* [What this task involves]: Set out the records below again exactly; skip the images.

[Stored data entries]
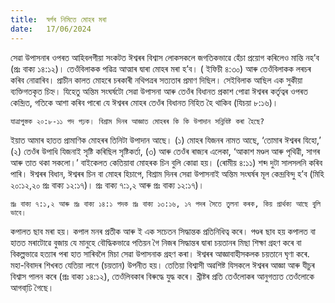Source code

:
 ```yaml
---
title:  স্বৰ্গৰ নিমিত্তে মোহৰ মৰা
date:   17/06/2024
---
```


সেৱা উপাসনাৰ ওপৰত আহিবলগীয়া সংকটত ঈশ্বৰৰ বিশ্বাস লোকসকলে জগতিকভাৱে হেঁচা প্ৰয়োগ কৰিলেও মান্তি নহ’ব (প্ৰঃ বাক্য ১৪:১২)। তেওঁবিলাকক পৱিত্ৰ আত্মাৰ দ্বাৰা মোহৰ মৰা হ’ব। ( ইফিচী ৪:৩০) আৰু তেওঁবিলাকক লৰচৰ কৰিব নোৱাৰিব। প্ৰাচীন কালত মোহৰে চৰকাৰী নথিপত্ৰৰ সত্যতাৰ প্ৰমাণ দিছিল। সেইবিলাক আছিল এক সুকীয়া ব্যক্তিগতকৃত চিহ্ন। যিহেতু অন্তিম সংঘৰ্ষটো সেৱা উপাসনা আৰু তেওঁৰ বিধানত প্ৰকাশ পোৱা ঈশ্বৰৰ কর্তৃত্বৰ ওপৰত কেন্দ্ৰিত, গতিকে আশা কৰিব পাৰো যে ঈশ্বৰৰ মোহৰ তেওঁৰ বিধানত নিহিত হৈ থাকিব (যিচয়া ৮:১৬)।

`যাত্ৰাপুস্তক ২০:৮-১১ পদ পঢ়ক। বিশ্ৰাম দিনৰ আজ্ঞাত মোহৰৰ কি কি উপাদান সন্নিবিষ্ট কৰা হৈছে?`

ইয়াত আমাৰ হাতত প্ৰামাণিক মোহৰৰ তিনিটা উপাদান আছে। (১) মোহৰ যিজনৰ নামত আছে, ‘তোমাৰ ঈশ্বৰৰ যিহো,’ (২) তেওঁৰ উপাধি যিজনাই সৃষ্টি কৰিছিল সৃষ্টিকৰ্তা, (৩) আৰু তেওঁৰ ৰাজ্যৰ এলেকা, ‘আকাশ মণ্ডল আৰু পৃথিৱী, সাগৰ আৰু তাত থকা সকলো।’ বাইকেলত কেতিয়াবা মোহৰক চিন বুলি কোৱা হয়। (ৰোমীয় ৪:১১) শব্দ দুটা সালসলনি কৰিব পাৰি। ঈশ্বৰৰ বিধান, ঈশ্বৰৰ চিন বা মোহৰ হিচাপে, বিশ্ৰাম দিনৰ সেৱা উপাসনাই অন্তিম সংঘৰ্ষৰ মূল কেন্দ্ৰবিন্দু হ’ব (মিহি ২০:১২,২০ প্ৰঃ বাক্য ১২:১৭)। প্ৰঃ বাক্য ৭:১,২ আৰু প্ৰঃ বাক্য ১২:১৭)।

`প্ৰঃ বাক্য ৭:১,২ আৰু প্ৰঃ বাক্য ১৪:১ পদক প্ৰঃ বাক্য ১৩:১৬, ১৭ পদৰ সৈতে তুলনা কৰক, কিয় প্ৰাৰ্থক্য আছে বুলি ভাবে।`

কপালত ছাব মৰা হয়। কপাল মনৰ প্ৰতীক আৰু ই এক সচেতন সিদ্ধান্তক প্ৰতিনিধিত্ব কৰে। পণ্ডৰ ছাব হয় কপালত বা হাতত মৰাটোৱে বুজায় যে মানুহে বৌদ্ধিকভাৱে পতিয়ন গৈ নিজৰ সিদ্ধান্তৰ দ্বাৰা চয়তানৰ মিছা শিক্ষা গ্ৰহণ কৰে বা বিকল্পভাৱে হত্যাৰ পৰা হাত সাৰিবলৈ মিচা সেৱা উপাসনাক গ্ৰহণ কৰা। ঈশ্বৰৰ আজ্ঞাবাহীসকলক চয়তানে ঘৃণা কৰে. মহা-বিবাদৰ শিখৰত যেতিয়া লাগে (চয়তান) উপনীত হয়। তেতিয়া বিশ্বাসী অৱশিষ্ট যিসকলে ঈশ্বৰৰ আজ্ঞা আৰু যীচুৰ বিশ্বাস পালন কৰে (প্ৰঃ বাক্য ১৪:১২), তেওঁলিবকাৰ বিৰুদ্ধে যুদ্ধ কৰে। খ্ৰীষ্টৰ প্ৰতি তেওঁলোকৰ আনুগত্যত তেওঁলোকে আগবাঢি় গৈছে।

* [Task answer]:
Source code

:
 ```yaml
---
title:  স্বৰ্গৰ নিমিত্তে মোহৰ মৰা
date:   17/06/2024
---
```


সেৱা উপাসনাৰ ওপৰত আহিবলগীয়া সংকটত ঈশ্বৰৰ বিশ্বাস লোকসকলে জগতিকভাৱে হেঁচা প্ৰয়োগ কৰিলেও মান্তি নহ’ব (প্ৰঃ বাক্য ১৪:১২)। তেওঁবিলাকক পৱিত্ৰ আত্মাৰ দ্বাৰা মোহৰ মৰা হ’ব। ( ইফিচী ৪:৩০) আৰু তেওঁবিলাকক লৰচৰ কৰিব নোৱাৰিব। প্ৰাচীন কালত মোহৰে চৰকাৰী নথিপত্ৰৰ সত্যতাৰ প্ৰমাণ দিছিল। সেইবিলাক আছিল এক সুকীয়া ব্যক্তিগতকৃত চিহ্ন। যিহেতু অন্তিম সংঘৰ্ষটো সেৱা উপাসনা আৰু তেওঁৰ বিধানত প্ৰকাশ পোৱা ঈশ্বৰৰ কর্তৃত্বৰ ওপৰত কেন্দ্ৰিত, গতিকে আশা কৰিব পাৰো যে ঈশ্বৰৰ মোহৰ তেওঁৰ বিধানত নিহিত হৈ থাকিব (যিচয়া ৮:১৬)।

`যাত্ৰাপুস্তক ২০:৮-১১ পদ পঢ়ক। বিশ্ৰাম দিনৰ আজ্ঞাত মোহৰৰ কি কি উপাদান সন্নিবিষ্ট কৰা হৈছে?`

ইয়াত আমাৰ হাতত প্ৰামাণিক মোহৰৰ তিনিটা উপাদান আছে। (১) মোহৰ যিজনৰ নামত আছে, ‘তোমাৰ ঈশ্বৰৰ যিহো,’ (২) তেওঁৰ উপাধি যিজনাই সৃষ্টি কৰিছিল সৃষ্টিকৰ্তা, (৩) আৰু তেওঁৰ ৰাজ্যৰ এলেকা, ‘আকাশ মণ্ডল আৰু পৃথিৱী, সাগৰ আৰু তাত থকা সকলো।’ বাইকেলত কেতিয়াবা মোহৰক চিন বুলি কোৱা হয়। (ৰোমীয় ৪:১১) শব্দ দুটা সালসলনি কৰিব পাৰি। ঈশ্বৰৰ বিধান, ঈশ্বৰৰ চিন বা মোহৰ হিচাপে, বিশ্ৰাম দিনৰ সেৱা উপাসনাই অন্তিম সংঘৰ্ষৰ মূল কেন্দ্ৰবিন্দু হ’ব (মিহি ২০:১২,২০ প্ৰঃ বাক্য ১২:১৭)। প্ৰঃ বাক্য ৭:১,২ আৰু প্ৰঃ বাক্য ১২:১৭)।

`প্ৰঃ বাক্য ৭:১,২ আৰু প্ৰঃ বাক্য ১৪:১ পদক প্ৰঃ বাক্য ১৩:১৬, ১৭ পদৰ সৈতে তুলনা কৰক, কিয় প্ৰাৰ্থক্য আছে বুলি ভাবে।`

কপালত ছাব মৰা হয়। কপাল মনৰ প্ৰতীক আৰু ই এক সচেতন সিদ্ধান্তক প্ৰতিনিধিত্ব কৰে। পণ্ডৰ ছাব হয় কপালত বা হাতত মৰাটোৱে বুজায় যে মানুহে বৌদ্ধিকভাৱে পতিয়ন গৈ নিজৰ সিদ্ধান্তৰ দ্বাৰা চয়তানৰ মিছা শিক্ষা গ্ৰহণ কৰে বা বিকল্পভাৱে হত্যাৰ পৰা হাত সাৰিবলৈ মিচা সেৱা উপাসনাক গ্ৰহণ কৰা। ঈশ্বৰৰ আজ্ঞাবাহীসকলক চয়তানে ঘৃণা কৰে. মহা-বিবাদৰ শিখৰত যেতিয়া লাগে (চয়তান) উপনীত হয়। তেতিয়া বিশ্বাসী অৱশিষ্ট যিসকলে ঈশ্বৰৰ আজ্ঞা আৰু যীচুৰ বিশ্বাস পালন কৰে (প্ৰঃ বাক্য ১৪:১২), তেওঁলিবকাৰ বিৰুদ্ধে যুদ্ধ কৰে। খ্ৰীষ্টৰ প্ৰতি তেওঁলোকৰ আনুগত্যত তেওঁলোকে আগবাঢি় গৈছে।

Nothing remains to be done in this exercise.